### Work instructions:
Only these lines are needed: the first line of the entries below through the line with "issue by not", each returned exactly.

Records excerpted from a collection
■ ■ ■ ■ ■

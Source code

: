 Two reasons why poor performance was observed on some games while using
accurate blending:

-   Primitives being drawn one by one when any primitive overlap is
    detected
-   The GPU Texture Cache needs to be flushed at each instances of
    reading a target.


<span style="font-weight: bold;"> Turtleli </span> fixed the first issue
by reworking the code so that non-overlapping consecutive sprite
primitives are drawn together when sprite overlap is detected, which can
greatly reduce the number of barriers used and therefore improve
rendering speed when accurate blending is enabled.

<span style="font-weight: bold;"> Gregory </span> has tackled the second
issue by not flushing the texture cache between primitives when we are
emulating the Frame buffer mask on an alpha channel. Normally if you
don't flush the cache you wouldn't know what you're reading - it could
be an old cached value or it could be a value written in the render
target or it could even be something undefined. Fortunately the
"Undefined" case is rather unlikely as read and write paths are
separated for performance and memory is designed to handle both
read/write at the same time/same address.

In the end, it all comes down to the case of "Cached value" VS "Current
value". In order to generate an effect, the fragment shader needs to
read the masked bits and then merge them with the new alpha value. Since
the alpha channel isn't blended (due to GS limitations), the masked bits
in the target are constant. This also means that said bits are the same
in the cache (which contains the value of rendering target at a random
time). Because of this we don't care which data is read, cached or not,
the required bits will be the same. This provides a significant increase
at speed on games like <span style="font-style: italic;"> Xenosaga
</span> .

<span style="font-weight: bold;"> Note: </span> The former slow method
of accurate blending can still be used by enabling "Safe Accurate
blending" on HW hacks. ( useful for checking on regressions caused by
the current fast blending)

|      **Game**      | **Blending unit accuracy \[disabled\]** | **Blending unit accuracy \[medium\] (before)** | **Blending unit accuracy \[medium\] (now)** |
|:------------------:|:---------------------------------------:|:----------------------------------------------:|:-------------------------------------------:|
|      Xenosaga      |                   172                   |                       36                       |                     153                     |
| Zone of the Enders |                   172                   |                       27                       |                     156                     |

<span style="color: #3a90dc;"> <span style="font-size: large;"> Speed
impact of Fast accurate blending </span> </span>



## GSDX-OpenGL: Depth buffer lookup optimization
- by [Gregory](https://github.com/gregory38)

■ ■ ■ ■ ■

### Response below:
Source code

: Two reasons why poor performance was observed on some games while using
accurate blending:

-   Primitives being drawn one by one when any primitive overlap is
    detected
-   The GPU Texture Cache needs to be flushed at each instances of
    reading a target.


<span style="font-weight: bold;"> Turtleli </span> fixed the first issue
by reworking the code so that non-overlapping consecutive sprite
primitives are drawn together when sprite overlap is detected, which can
greatly reduce the number of barriers used and therefore improve
rendering speed when accurate blending is enabled.

<span style="font-weight: bold;"> Gregory </span> has tackled the second
issue by not flushing the texture cache between primitives when we are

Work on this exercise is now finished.